● **WHAT YOU WILL DO**:
Once the line containing "[Installation - Laravel" has been printed, stop; print every line before it exactly, starting at the top of the material below.

- Opening Delimiter -

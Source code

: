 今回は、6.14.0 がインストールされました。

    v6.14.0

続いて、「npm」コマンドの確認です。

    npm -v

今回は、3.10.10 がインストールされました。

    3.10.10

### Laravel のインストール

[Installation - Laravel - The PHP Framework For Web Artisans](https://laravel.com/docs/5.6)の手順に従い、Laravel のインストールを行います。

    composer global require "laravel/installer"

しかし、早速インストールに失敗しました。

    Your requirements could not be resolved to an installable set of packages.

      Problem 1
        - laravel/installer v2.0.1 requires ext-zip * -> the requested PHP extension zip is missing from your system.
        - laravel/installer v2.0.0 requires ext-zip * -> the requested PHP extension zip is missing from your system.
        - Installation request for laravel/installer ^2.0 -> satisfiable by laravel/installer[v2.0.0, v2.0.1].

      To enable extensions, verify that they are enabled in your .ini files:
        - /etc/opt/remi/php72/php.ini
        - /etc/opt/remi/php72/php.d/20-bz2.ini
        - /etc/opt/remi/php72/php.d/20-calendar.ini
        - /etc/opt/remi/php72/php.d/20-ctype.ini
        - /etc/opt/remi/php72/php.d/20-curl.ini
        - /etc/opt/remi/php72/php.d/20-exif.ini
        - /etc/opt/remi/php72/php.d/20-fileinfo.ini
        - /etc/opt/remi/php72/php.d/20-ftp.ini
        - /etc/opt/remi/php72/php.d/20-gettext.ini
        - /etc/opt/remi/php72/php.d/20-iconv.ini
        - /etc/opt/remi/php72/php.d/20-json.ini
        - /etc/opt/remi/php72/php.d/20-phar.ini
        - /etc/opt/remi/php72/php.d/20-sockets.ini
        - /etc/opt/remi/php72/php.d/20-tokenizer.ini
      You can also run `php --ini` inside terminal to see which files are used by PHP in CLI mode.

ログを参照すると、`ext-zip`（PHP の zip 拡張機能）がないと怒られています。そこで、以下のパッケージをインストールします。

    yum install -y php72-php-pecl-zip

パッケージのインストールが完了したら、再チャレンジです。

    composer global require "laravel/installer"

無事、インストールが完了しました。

- Closing Delimiter -

● **ANSWER SPACE**:
Source code

: 今回は、6.14.0 がインストールされました。

    v6.14.0

続いて、「npm」コマンドの確認です。

    npm -v

今回は、3.10.10 がインストールされました。

    3.10.10

### Laravel のインストール

[Installation - Laravel - The PHP Framework For Web Artisans](https://laravel.com/docs/5.6)の手順に従い、Laravel のインストールを行います。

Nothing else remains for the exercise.